◆ Record excerpts:

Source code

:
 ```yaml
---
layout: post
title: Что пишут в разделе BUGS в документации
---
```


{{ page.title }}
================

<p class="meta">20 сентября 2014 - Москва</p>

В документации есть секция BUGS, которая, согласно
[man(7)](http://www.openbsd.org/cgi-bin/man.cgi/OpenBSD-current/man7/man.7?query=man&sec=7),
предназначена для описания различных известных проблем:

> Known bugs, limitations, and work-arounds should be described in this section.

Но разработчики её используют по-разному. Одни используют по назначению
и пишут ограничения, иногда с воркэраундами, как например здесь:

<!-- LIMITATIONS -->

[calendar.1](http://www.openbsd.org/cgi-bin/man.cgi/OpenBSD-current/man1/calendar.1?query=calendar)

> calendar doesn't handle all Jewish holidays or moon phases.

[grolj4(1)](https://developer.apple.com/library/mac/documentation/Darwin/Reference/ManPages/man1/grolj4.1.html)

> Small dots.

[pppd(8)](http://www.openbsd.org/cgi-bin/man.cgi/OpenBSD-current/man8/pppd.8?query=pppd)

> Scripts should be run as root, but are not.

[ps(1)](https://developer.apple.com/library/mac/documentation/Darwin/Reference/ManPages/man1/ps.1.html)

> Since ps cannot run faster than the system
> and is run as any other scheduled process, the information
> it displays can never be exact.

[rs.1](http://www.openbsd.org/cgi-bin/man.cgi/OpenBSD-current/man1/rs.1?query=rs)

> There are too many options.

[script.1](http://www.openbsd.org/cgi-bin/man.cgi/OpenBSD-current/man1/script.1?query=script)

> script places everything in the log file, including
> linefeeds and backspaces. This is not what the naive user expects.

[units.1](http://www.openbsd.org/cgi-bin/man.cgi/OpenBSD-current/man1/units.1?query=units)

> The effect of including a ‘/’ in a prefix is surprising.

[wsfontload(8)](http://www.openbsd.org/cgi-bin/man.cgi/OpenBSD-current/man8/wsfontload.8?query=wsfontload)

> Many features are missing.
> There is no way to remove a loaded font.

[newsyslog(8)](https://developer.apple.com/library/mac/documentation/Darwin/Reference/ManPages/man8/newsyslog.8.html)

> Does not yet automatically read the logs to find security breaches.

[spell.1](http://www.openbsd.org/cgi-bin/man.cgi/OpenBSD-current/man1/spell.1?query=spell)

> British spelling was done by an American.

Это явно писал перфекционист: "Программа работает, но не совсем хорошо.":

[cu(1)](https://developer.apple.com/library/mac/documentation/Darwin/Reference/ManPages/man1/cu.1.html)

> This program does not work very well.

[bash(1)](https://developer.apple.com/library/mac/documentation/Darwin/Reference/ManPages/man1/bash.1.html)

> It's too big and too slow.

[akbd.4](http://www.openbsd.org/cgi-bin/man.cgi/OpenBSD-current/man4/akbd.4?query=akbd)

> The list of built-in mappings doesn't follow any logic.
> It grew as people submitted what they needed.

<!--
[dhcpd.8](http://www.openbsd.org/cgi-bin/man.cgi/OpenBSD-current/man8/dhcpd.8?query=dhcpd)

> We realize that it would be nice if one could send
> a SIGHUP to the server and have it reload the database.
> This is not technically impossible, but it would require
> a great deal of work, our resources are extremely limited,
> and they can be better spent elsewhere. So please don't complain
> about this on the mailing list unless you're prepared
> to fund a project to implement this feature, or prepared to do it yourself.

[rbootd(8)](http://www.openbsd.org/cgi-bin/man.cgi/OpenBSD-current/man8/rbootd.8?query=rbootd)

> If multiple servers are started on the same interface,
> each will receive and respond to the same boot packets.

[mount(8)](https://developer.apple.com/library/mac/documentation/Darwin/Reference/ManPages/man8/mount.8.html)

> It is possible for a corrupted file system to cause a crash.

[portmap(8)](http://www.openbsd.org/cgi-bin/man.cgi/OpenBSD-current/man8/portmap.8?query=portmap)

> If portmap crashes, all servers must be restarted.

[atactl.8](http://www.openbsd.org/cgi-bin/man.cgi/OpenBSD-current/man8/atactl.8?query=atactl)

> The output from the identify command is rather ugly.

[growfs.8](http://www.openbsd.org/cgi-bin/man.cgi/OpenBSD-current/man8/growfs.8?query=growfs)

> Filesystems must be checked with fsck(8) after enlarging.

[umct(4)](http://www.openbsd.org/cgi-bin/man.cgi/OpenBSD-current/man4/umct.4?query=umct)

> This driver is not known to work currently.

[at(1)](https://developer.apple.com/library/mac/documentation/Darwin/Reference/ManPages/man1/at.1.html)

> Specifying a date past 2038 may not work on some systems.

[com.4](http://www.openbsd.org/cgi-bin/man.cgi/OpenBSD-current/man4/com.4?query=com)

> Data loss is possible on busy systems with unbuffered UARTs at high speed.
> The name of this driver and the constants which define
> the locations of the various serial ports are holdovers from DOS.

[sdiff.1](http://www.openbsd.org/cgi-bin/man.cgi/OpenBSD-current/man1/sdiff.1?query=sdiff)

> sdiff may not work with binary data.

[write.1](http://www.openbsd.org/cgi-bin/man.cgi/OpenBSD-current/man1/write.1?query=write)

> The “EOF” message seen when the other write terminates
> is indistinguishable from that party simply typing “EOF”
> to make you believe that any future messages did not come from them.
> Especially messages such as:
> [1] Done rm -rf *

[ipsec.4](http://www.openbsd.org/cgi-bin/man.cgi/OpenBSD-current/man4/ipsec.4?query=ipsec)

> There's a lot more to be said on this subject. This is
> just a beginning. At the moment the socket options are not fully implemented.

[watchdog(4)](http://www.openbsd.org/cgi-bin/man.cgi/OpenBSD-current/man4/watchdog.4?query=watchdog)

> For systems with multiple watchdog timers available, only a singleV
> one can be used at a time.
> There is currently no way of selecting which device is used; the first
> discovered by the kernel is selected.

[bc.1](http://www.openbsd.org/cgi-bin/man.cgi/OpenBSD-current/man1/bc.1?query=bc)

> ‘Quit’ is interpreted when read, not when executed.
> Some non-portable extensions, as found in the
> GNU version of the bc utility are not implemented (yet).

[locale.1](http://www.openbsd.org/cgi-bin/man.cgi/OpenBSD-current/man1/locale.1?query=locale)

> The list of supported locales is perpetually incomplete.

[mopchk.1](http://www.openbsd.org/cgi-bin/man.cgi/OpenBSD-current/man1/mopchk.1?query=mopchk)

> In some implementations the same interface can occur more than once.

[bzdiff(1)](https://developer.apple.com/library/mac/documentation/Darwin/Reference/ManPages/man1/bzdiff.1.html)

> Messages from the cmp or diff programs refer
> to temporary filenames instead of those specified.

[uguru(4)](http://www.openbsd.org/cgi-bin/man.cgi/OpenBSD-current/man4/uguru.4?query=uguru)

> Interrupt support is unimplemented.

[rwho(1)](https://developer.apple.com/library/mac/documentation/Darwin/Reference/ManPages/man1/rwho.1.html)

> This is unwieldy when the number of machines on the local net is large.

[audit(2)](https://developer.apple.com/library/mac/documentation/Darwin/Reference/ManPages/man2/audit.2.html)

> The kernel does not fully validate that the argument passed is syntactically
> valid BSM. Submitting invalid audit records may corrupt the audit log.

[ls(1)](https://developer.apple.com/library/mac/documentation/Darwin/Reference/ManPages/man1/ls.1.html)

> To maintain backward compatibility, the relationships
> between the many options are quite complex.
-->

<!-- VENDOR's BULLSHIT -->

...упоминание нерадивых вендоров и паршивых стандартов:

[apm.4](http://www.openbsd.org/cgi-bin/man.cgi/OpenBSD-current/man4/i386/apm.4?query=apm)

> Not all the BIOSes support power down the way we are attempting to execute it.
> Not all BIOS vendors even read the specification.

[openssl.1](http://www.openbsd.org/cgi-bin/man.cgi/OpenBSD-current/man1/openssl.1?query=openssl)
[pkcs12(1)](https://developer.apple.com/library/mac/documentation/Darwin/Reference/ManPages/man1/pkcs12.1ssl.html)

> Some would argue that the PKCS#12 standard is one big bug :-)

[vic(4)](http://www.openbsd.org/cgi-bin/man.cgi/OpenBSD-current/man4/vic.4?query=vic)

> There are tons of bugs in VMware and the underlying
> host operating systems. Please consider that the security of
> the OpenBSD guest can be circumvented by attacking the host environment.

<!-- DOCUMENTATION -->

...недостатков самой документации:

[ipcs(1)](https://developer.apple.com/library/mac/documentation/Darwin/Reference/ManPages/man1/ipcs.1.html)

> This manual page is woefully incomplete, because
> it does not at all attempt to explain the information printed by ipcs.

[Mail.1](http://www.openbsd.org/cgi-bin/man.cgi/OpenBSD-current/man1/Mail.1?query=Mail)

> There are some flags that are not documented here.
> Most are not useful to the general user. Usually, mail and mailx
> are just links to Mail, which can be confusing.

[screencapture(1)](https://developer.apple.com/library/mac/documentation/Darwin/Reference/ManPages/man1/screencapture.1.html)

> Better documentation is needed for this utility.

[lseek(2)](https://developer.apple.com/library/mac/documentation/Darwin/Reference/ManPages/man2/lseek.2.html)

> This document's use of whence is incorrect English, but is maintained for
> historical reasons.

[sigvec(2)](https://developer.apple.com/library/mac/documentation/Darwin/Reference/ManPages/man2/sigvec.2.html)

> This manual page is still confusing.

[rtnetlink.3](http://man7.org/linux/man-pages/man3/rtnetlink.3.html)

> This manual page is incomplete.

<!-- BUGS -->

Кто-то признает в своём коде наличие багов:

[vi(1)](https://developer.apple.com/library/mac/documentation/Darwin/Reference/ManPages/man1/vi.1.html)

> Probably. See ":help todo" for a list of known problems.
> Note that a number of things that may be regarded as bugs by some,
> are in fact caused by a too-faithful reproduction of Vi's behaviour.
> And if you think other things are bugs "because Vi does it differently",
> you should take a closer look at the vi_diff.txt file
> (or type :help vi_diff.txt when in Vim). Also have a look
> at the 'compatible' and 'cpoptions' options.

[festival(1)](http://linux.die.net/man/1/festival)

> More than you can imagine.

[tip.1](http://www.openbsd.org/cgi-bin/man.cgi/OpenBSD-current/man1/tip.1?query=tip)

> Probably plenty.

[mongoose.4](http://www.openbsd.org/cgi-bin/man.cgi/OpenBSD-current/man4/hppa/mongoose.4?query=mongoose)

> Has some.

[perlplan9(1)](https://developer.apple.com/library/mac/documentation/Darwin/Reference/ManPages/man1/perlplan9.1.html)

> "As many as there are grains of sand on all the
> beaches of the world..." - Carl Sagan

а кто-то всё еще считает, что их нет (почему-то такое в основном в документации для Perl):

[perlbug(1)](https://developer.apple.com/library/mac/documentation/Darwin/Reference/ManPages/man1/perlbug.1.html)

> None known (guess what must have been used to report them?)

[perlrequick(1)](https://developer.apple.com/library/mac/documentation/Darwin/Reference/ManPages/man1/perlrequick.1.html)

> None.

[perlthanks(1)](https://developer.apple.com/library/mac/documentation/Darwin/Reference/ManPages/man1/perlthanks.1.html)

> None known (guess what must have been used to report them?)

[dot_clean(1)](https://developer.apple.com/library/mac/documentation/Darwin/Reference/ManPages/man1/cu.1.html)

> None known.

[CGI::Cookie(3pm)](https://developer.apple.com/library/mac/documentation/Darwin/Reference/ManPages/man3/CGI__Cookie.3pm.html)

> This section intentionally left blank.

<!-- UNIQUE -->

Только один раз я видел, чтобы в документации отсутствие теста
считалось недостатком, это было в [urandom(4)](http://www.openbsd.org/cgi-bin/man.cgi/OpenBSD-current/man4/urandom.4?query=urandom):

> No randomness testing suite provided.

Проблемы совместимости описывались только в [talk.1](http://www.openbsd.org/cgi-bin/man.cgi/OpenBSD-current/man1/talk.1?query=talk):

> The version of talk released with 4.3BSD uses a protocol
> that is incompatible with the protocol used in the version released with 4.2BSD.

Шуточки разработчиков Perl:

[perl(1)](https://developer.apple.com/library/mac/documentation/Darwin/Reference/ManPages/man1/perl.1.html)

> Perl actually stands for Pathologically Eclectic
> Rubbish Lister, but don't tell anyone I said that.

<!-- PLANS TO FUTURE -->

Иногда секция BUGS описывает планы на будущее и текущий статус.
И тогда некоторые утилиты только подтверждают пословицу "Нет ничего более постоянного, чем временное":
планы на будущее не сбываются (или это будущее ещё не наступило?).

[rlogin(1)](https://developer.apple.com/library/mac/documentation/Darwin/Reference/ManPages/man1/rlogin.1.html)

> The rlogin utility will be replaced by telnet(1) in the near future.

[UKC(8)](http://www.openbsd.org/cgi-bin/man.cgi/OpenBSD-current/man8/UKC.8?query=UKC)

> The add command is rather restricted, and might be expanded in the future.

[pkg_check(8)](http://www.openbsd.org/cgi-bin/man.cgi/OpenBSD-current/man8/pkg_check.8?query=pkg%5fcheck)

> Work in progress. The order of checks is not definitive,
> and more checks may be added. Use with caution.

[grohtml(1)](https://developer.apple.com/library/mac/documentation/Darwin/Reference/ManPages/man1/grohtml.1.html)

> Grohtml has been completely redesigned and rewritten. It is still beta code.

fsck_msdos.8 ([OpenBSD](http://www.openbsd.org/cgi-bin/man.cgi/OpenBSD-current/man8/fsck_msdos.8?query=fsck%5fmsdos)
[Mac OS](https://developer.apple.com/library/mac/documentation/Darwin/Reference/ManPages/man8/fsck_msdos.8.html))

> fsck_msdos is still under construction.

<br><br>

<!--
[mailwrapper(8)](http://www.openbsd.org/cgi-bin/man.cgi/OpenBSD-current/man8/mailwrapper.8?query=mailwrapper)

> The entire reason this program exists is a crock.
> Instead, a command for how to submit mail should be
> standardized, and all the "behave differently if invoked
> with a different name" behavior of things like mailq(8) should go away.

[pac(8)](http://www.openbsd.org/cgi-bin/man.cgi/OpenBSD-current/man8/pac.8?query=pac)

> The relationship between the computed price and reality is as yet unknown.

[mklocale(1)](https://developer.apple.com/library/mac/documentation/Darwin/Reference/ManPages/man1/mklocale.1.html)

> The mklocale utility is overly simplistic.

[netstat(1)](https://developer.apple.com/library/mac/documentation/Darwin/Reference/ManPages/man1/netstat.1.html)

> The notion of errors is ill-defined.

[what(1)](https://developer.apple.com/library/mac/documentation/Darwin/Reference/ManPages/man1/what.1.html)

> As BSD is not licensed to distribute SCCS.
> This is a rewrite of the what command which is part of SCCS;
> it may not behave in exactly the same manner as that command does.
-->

◆ To do: Go through the records above and copy every line holding the word "they".

◆ Result:
> It grew as people submitted what they needed.
> and they can be better spent elsewhere. So please don't complain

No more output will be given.